> _Assigned task_
If a line in the records below contains "dangerous", copy that line.

> _Data in this exercise_
+++

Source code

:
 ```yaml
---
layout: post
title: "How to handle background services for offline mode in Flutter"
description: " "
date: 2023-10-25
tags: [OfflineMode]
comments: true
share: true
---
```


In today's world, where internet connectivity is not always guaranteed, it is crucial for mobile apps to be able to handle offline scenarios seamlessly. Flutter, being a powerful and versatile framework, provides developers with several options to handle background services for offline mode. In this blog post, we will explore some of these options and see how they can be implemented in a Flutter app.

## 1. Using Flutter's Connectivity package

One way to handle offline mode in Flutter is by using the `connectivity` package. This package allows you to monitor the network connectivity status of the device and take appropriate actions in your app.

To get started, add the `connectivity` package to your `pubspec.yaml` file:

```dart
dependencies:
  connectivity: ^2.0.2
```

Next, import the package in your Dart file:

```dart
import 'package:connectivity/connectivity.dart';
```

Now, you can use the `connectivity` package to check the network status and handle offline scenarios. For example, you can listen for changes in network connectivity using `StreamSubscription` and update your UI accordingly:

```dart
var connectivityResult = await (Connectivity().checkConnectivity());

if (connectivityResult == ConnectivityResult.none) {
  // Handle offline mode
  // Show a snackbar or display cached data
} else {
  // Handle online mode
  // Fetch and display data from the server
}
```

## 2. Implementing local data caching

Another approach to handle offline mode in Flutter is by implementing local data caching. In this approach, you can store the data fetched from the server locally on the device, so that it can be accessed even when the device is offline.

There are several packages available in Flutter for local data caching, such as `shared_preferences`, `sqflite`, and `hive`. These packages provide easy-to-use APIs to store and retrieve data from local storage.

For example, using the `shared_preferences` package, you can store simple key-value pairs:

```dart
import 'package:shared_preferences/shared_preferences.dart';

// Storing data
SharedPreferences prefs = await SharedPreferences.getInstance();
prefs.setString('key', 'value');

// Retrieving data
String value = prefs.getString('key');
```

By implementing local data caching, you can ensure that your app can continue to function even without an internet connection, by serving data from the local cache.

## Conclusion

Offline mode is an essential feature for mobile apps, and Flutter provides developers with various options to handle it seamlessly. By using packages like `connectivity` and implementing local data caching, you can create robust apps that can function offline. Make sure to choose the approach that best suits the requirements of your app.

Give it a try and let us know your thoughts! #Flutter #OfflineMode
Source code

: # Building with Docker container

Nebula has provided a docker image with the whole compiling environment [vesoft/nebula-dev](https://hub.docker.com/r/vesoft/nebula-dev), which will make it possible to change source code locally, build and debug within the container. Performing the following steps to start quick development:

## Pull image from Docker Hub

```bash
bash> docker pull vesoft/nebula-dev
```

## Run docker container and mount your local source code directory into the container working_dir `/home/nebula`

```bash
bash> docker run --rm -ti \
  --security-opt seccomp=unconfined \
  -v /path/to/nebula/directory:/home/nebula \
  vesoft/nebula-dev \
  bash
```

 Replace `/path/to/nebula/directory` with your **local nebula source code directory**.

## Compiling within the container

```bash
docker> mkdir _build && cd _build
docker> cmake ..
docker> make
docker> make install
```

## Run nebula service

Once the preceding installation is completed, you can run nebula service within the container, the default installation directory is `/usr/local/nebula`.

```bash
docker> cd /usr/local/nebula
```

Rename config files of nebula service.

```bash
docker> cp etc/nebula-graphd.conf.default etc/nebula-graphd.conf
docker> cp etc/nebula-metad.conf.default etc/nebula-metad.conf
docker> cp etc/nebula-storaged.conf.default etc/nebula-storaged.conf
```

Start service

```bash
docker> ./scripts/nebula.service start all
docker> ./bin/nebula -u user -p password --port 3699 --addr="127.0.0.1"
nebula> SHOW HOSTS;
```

+++

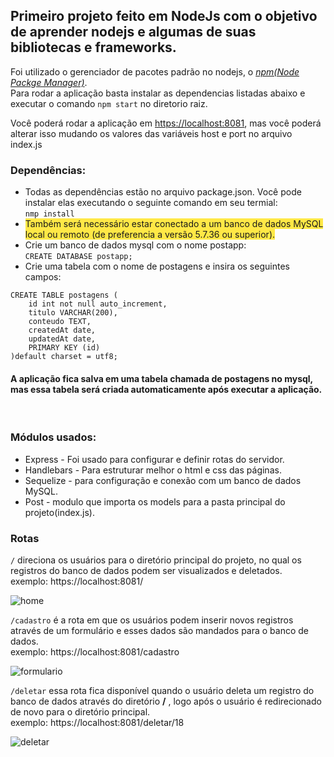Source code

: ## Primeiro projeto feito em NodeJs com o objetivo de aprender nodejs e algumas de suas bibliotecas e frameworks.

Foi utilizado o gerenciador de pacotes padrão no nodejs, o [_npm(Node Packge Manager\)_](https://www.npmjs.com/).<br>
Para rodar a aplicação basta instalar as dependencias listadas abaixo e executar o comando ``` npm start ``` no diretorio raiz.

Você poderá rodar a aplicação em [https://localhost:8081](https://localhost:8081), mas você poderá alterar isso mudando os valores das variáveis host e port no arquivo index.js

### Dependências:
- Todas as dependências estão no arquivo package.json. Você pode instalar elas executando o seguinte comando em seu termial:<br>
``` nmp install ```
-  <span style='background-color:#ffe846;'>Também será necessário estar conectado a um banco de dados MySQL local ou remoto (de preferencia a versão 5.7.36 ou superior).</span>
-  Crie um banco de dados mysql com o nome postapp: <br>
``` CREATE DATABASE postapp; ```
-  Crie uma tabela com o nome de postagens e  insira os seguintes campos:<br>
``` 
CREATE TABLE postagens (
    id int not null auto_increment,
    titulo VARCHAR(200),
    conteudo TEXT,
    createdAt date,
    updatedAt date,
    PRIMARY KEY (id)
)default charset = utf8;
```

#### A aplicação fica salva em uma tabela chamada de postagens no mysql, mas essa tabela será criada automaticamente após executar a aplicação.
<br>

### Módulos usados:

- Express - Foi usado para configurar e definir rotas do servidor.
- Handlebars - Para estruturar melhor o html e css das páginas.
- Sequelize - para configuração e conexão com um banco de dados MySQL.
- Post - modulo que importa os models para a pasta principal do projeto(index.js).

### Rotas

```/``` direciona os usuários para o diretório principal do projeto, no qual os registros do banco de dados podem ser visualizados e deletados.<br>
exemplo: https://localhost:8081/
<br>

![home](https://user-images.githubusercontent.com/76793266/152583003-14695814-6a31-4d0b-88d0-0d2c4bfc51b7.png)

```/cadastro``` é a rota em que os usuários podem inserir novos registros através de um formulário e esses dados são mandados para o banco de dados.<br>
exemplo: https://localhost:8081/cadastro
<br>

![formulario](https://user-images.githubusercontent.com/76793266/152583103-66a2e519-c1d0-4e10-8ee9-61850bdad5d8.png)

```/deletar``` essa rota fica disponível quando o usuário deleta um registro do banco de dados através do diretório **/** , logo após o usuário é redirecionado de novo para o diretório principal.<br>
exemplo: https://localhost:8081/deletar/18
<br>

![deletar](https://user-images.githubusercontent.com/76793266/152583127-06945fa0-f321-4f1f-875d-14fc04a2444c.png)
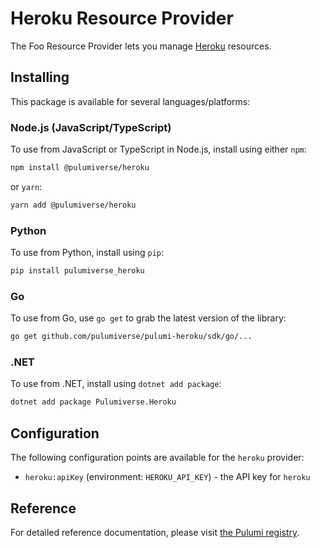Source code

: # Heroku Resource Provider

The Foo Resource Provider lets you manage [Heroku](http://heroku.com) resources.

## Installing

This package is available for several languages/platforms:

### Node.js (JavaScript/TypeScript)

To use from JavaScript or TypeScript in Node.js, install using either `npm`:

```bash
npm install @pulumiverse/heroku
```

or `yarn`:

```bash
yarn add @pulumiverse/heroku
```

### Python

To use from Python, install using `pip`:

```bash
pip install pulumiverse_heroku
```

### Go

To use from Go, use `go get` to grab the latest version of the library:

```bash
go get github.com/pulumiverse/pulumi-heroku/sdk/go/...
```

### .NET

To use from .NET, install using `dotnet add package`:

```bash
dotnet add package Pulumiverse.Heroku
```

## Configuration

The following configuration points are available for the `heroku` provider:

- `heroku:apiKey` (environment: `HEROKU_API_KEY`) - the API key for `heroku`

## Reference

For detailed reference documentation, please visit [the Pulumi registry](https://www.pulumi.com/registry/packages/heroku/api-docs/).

+++

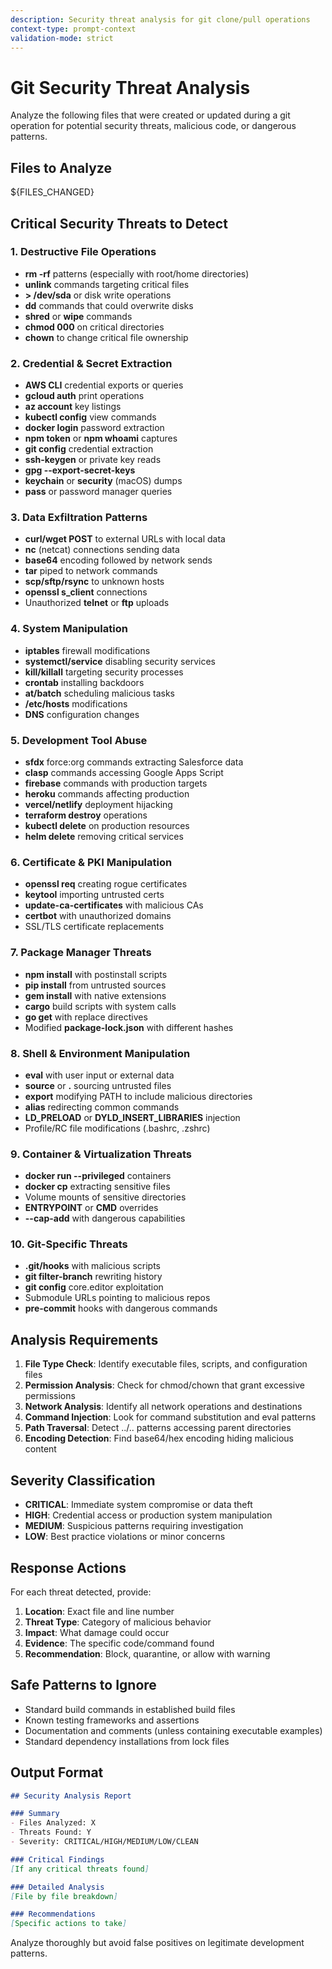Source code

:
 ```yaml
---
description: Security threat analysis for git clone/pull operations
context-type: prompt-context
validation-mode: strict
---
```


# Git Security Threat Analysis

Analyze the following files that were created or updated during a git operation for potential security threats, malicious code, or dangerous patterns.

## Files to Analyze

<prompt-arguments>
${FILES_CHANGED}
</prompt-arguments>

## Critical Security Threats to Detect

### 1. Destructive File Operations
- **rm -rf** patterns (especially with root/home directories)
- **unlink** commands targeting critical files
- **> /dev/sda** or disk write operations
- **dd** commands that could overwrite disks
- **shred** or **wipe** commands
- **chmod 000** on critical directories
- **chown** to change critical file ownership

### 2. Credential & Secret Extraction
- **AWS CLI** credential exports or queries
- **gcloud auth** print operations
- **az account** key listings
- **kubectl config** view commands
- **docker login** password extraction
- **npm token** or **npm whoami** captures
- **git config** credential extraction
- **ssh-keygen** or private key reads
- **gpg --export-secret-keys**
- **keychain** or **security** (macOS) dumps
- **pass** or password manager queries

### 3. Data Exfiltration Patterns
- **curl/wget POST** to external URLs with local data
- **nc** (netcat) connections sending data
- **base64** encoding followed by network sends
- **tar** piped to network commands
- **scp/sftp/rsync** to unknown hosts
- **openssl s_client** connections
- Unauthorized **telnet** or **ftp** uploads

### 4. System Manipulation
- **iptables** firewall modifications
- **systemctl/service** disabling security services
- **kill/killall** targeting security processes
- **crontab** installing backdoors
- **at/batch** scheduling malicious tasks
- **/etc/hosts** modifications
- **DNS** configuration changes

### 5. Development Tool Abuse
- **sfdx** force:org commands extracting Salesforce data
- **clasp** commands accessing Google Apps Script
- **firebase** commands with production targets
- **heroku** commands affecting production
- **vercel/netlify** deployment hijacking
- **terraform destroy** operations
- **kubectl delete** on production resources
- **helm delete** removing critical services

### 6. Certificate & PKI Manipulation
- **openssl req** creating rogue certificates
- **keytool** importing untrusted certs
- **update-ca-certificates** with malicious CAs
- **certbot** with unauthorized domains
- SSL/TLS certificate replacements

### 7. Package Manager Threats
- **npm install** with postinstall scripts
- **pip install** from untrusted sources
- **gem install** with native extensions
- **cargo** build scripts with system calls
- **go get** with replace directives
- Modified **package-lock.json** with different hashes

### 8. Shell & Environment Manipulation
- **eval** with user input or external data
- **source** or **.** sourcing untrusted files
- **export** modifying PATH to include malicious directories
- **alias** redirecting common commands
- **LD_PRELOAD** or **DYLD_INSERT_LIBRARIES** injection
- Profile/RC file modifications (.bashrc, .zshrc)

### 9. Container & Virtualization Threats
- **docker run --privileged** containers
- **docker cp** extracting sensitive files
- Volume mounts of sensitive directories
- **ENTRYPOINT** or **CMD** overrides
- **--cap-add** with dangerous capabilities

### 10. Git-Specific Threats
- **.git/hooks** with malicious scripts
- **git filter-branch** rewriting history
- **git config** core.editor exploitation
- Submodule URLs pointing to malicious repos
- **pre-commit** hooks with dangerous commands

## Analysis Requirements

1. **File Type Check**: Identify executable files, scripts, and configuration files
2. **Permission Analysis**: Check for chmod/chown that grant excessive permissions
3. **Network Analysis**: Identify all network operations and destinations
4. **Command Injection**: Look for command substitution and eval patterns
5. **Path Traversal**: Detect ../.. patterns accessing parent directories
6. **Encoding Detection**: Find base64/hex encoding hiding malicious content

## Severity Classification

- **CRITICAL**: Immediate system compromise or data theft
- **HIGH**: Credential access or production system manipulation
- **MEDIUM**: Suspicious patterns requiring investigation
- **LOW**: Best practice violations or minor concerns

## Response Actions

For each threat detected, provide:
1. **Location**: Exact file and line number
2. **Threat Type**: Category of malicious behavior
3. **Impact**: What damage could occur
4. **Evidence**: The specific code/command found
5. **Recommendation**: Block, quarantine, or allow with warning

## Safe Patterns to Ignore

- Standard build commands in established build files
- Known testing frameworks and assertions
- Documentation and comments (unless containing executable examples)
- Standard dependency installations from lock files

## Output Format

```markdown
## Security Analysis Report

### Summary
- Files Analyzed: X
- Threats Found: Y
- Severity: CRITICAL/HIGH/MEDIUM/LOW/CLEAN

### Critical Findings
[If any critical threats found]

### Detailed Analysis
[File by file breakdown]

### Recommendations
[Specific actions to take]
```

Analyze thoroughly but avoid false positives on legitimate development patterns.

+++

> _Exercise output_
Analyze the following files that were created or updated during a git operation for potential security threats, malicious code, or dangerous patterns.
- **--cap-add** with dangerous capabilities
- **pre-commit** hooks with dangerous commands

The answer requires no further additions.